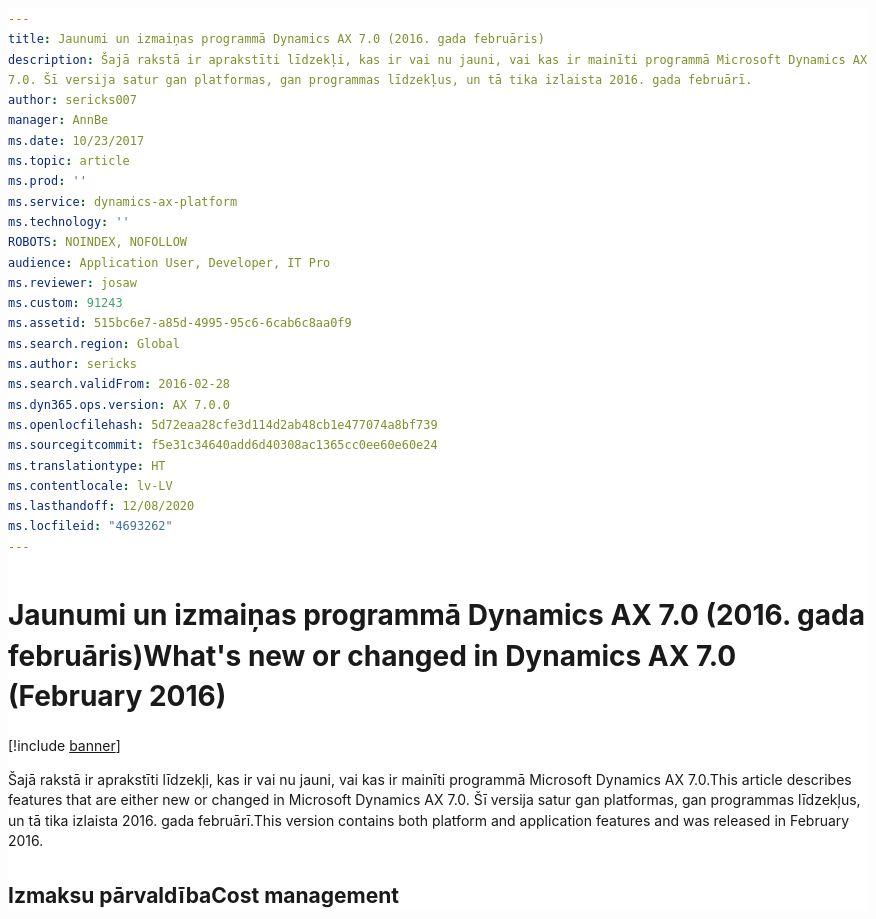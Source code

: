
 ```yaml
---
title: Jaunumi un izmaiņas programmā Dynamics AX 7.0 (2016. gada februāris)
description: Šajā rakstā ir aprakstīti līdzekļi, kas ir vai nu jauni, vai kas ir mainīti programmā Microsoft Dynamics AX 7.0. Šī versija satur gan platformas, gan programmas līdzekļus, un tā tika izlaista 2016. gada februārī.
author: sericks007
manager: AnnBe
ms.date: 10/23/2017
ms.topic: article
ms.prod: ''
ms.service: dynamics-ax-platform
ms.technology: ''
ROBOTS: NOINDEX, NOFOLLOW
audience: Application User, Developer, IT Pro
ms.reviewer: josaw
ms.custom: 91243
ms.assetid: 515bc6e7-a85d-4995-95c6-6cab6c8aa0f9
ms.search.region: Global
ms.author: sericks
ms.search.validFrom: 2016-02-28
ms.dyn365.ops.version: AX 7.0.0
ms.openlocfilehash: 5d72eaa28cfe3d114d2ab48cb1e477074a8bf739
ms.sourcegitcommit: f5e31c34640add6d40308ac1365cc0ee60e60e24
ms.translationtype: HT
ms.contentlocale: lv-LV
ms.lasthandoff: 12/08/2020
ms.locfileid: "4693262"
---
```

# <a name="whats-new-or-changed-in-dynamics-ax-70-february-2016"></a><span data-ttu-id="cb0e7-104">Jaunumi un izmaiņas programmā Dynamics AX 7.0 (2016. gada februāris)</span><span class="sxs-lookup"><span data-stu-id="cb0e7-104">What's new or changed in Dynamics AX 7.0 (February 2016)</span></span>

[!include [banner](../includes/banner.md)]

<span data-ttu-id="cb0e7-105">Šajā rakstā ir aprakstīti līdzekļi, kas ir vai nu jauni, vai kas ir mainīti programmā Microsoft Dynamics AX 7.0.</span><span class="sxs-lookup"><span data-stu-id="cb0e7-105">This article describes features that are either new or changed in Microsoft Dynamics AX 7.0.</span></span> <span data-ttu-id="cb0e7-106">Šī versija satur gan platformas, gan programmas līdzekļus, un tā tika izlaista 2016. gada februārī.</span><span class="sxs-lookup"><span data-stu-id="cb0e7-106">This version contains both platform and application features and was released in February 2016.</span></span>

## <a name="cost-management"></a><span data-ttu-id="cb0e7-107">Izmaksu pārvaldība</span><span class="sxs-lookup"><span data-stu-id="cb0e7-107">Cost management</span></span>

▸ **Instructions to follow**
Check each line above for the string "februāris", then copy the ones that have it.

▸ **Completed task**
title: Jaunumi un izmaiņas programmā Dynamics AX 7.0 (2016. gada februāris)
# <a name="whats-new-or-changed-in-dynamics-ax-70-february-2016"></a><span data-ttu-id="cb0e7-104">Jaunumi un izmaiņas programmā Dynamics AX 7.0 (2016. gada februāris)</span><span class="sxs-lookup"><span data-stu-id="cb0e7-104">What's new or changed in Dynamics AX 7.0 (February 2016)</span></span>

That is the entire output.